Following are UN Deputy Secretary-General Amina Mohammed’s remarks, as prepared for delivery, at the informal General Assembly plenary meeting to brief Member States on the scope and format of the activities of the High-level Political Forum on Sustainable Development, under the auspices of the General Assembly:

Allow me to begin by thanking the President of the General Assembly for bringing us together at this opportune time.  We are about 100 days from high-level week 2019 where sustainable development will take center stage.  The findings of the Global Sustainable Development Report and Special Edition of the Secretary-General’s Sustainable Development Goals (SDG) Progress Report underscore just how important this year’s meetings will be.

It is clear that since 2015, progress has been made across a number of the SDGs.  The 2030 Agenda [for Sustainable Development] has inspired an impressive early response from Governments, the private sector, local authorities, civil society, the scientific community and many more.  But it is also clear that we must move much further and much faster to achieve our Goals by 2030.  

Your leaders and those from other sectors, participating in the SDG Summit, will take stock of this situation.  And it is essential that they respond with an ambitious call for a decade of action that gets the world back on track.  In doing so, they can kick-start a new phase of SDG implementation — one that goes beyond a focus on individual goals; prioritizing deep structural changes in society and the economy that will realize the human rights of all, with an urgency that the global scientific consensus demands.

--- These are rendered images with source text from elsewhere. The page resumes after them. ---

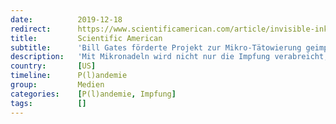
 ```yaml
---
date:          2019-12-18
redirect:      https://www.scientificamerican.com/article/invisible-ink-could-reveal-whether-kids-have-been-vaccinated/
title:         Scientific American
subtitle:      'Bill Gates förderte Projekt zur Mikro-Tätowierung geimpfter Kinder'
description:   'Mit Mikronadeln wird nicht nur die Impfung verabreicht, gleichzeitig werden Tätowierungen an den Geimpften angebracht. Diese erlauben es, den jeweiligen Impfstatus abzulesen – durch Menschen oder Maschinen.'
country:       [US]
timeline:      P(l)andemie
group:         Medien
categories:    [P(l)andemie, Impfung]
tags:          []
---
```

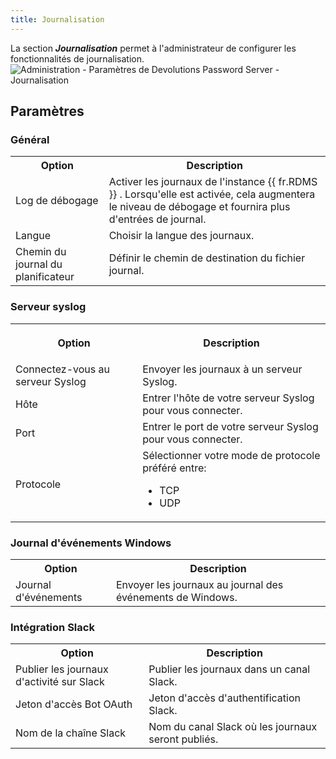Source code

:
 ```yaml
---
title: Journalisation
---
```

La section ***Journalisation*** permet à l&apos;administrateur de configurer les fonctionnalités de journalisation.  
![Administration - Paramètres de Devolutions Password Server - Journalisation](/img/fr/server/ServerOp8040.png) 

## Paramètres 

### Général 

<table>
	<tr>
		<th>
Option 
		</th>
		<th>
Description 
		</th>
	</tr>
	<tr>
		<td>
Log de débogage 
		</td>
		<td>
Activer les journaux de l&apos;instance {{ fr.RDMS }} . Lorsqu&apos;elle est activée, cela augmentera le niveau de débogage et fournira plus d&apos;entrées de journal. 
		</td>
	</tr>
	<tr>
		<td>
Langue 
		</td>
		<td>
Choisir la langue des journaux. 
		</td>
	</tr>
	<tr>
		<td>
Chemin du journal du planificateur 
		</td>
		<td>
Définir le chemin de destination du fichier journal. 
		</td>
	</tr>
</table>

### Serveur syslog 

<table>
	<tr>
		<th>

Option 
		</th>
		<th>
Description 
		</th>
	</tr>
	<tr>
		<td>
Connectez-vous au serveur Syslog 
		</td>
		<td>
Envoyer les journaux à un serveur Syslog. 
		</td>
	</tr>
	<tr>
		<td>
Hôte 
		</td>
		<td>
Entrer l&apos;hôte de votre serveur Syslog pour vous connecter. 
		</td>
	</tr>
	<tr>
		<td>
Port 
		</td>
		<td>
Entrer le port de votre serveur Syslog pour vous connecter. 
		</td>
	</tr>
	<tr>
		<td>
Protocole 
		</td>
		<td>
Sélectionner votre mode de protocole préféré entre:  

* TCP 
* UDP 
		</td>
	</tr>
</table>

### Journal d&apos;événements Windows 

<table>
	<tr>
		<th>
Option 
		</th>
		<th>
Description 
		</th>
	</tr>
	<tr>
		<td>
Journal d&apos;événements 
		</td>
		<td>
Envoyer les journaux au journal des événements de Windows. 
		</td>
	</tr>
</table>

### Intégration Slack 

<table>
	<tr>
		<th>
Option 
		</th>
		<th>
Description 
		</th>
	</tr>
	<tr>
		<td>
Publier les journaux d&apos;activité sur Slack 
		</td>
		<td>
Publier les journaux dans un canal Slack. 
		</td>
	</tr>
	<tr>
		<td>
Jeton d&apos;accès Bot OAuth 
		</td>
		<td>
Jeton d&apos;accès d&apos;authentification Slack. 
		</td>
	</tr>
	<tr>
		<td>
Nom de la chaîne Slack 
		</td>
		<td>
Nom du canal Slack où les journaux seront publiés. 
		</td>
	</tr>
</table>


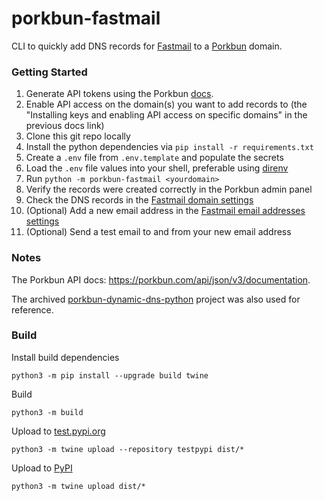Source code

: # porkbun-fastmail

CLI to quickly add DNS records for [Fastmail](https://fastmail.com) to a [Porkbun](https://porkbun.com) domain.

### Getting Started

1. Generate API tokens using the Porkbun [docs](https://kb.porkbun.com/article/190-getting-started-with-the-porkbun-api).
2. Enable API access on the domain(s) you want to add records to (the "Installing keys and enabling API access on specific domains" in the previous docs link)
3. Clone this git repo locally
4. Install the python dependencies via `pip install -r requirements.txt`
5. Create a `.env` file from `.env.template` and populate the secrets
6. Load the `.env` file values into your shell, preferable using [direnv](https://direnv.net/)
7. Run `python -m porkbun-fastmail <yourdomain>`
8. Verify the records were created correctly in the Porkbun admin panel
9. Check the DNS records in the [Fastmail domain settings](https://app.fastmail.com/settings/domains)
10. (Optional) Add a new email address in the [Fastmail email addresses settings](https://app.fastmail.com/settings/addresses)
11. (Optional) Send a test email to and from your new email address

### Notes
The Porkbun API docs: https://porkbun.com/api/json/v3/documentation.

The archived [porkbun-dynamic-dns-python](https://github.com/porkbundomains/porkbun-dynamic-dns-python/) project was also used for reference.

### Build

Install build dependencies

```shell
python3 -m pip install --upgrade build twine
```

Build

```shell
python3 -m build
```

Upload to [test.pypi.org](https://test.pypi.org)

```shell
python3 -m twine upload --repository testpypi dist/*
```

Upload to [PyPI](https://pypi.org)

```shell
python3 -m twine upload dist/*
```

The Global Sustainable Development Report and the SDG Progress report provide some concrete suggestions on the way ahead.  They remind us that to accelerate SDG implementation, more ambitious action is needed on cross-cutting issues and levers of change such as finance, data, behavior change, resilience, effective institutions, technology and local action — all of which should be underpinned by more effective international cooperation and a commitment to crises prevention.

The Global Sustainable Development Report goes even further, identifying specific entry-points — on food, energy, urban development and sustainable and just economies — that scientific analysis indicates could unleash the greatest benefits across the SDGs, while minimizing trade-offs.  It lays down a challenge that leaders in those sectors must now respond to.

These cross-cutting issues and entry-points are as relevant for the Financing Dialogue as they are for the review of the Samoa Pathway.  The emphasis on integration and a systems approach is as relevant for the Secretary-General’s Climate Action Summit as it is for the SDG Summit and the High-level Meeting on Universal Health Coverage.  This reinforces a crucial point that the President of the General Assembly has been making too — all five meetings of high-level week are deeply inter-connected, united by their determination to generate more ambitious SDG action that leaves no one behind.

At the end of four years of the Economic and Social Council High-level Political Forum, your voluntary national reviews show that there are good foundations to build on.  But the September High-level Political Forum must move beyond reporting on what each country has done.  The Secretary-General is encouraging leaders to come to the Climate Summit not just with a speech but with ambitious concrete plans and impactful solutions at scale.

And I join the President of the General Assembly in encouraging all Governments and all stakeholders to come to each of the meetings of high-level week with strong acceleration commitments.  When reverting to your capitals, please encourage them to dig deep; to ensure that these commitments are as credible, actionable and transformative as possible.  Please also encourage your Governments to participate in each meeting at the highest possible levels.  We need decision-makers at the table and that includes the world’s finance ministers who we hope will come in large numbers to the High-level Dialogue on Finance.

The United Nations system stands ready to fully support Member States as you prepare for September.  We are mobilizing our resident coordinators and our United Nations country teams to support host countries to identify game-changing solutions.  Our climate team is working closely with many of you in relation to the Summit’s nine areas of action.  The Department of Economic and Social Affairs; Office of the High Representative for the Least Developed Countries, Landlocked Developing Countries and Small Island Developing States; and World Health Organization (WHO) are supporting the intergovernmental consultations, that I hope will deliver ambitious and consensual outcomes. 

The Department for General Assembly and Conference Management and colleagues in other Departments are preparing to ensure high-level week runs as smoothly as possible.  And the Department of Global Communications is working with partners to maximize the global reach of this year’s high-level week and the connection with people across the world — including through our United Nations Information Centers, the SDG Media Zone and the SDG Media Compact — a new initiative that will bring content on high-level week to some 50 of the world’s leading media and entertainment outlets.  We are also engaging our partners in civil society, business and youth organizations to support a broader mobilization and we are working to leverage assets, such as the SG’s SDG Advocates, Envoys and United Nations Goodwill Ambassadors.

Expectations are high.  Challenges are universal.  But solutions can be found, including those that prioritize the most vulnerable people and countries.  We can achieve the SDGs by 2030.  We can win the race against climate change.  Through high-level week 2019, leaders from Government and beyond can send a clear signal to the world:  We are taking the decisions that will get us back on track.  And we are gearing up for a decisive decade of concerted, transformative action to end human suffering and protect our planet.  This is a tall order.  But I trust that, over the next 100 days, we can lay the ground for a game-changing high-level week.  Thank you.

For information media. Not an official record.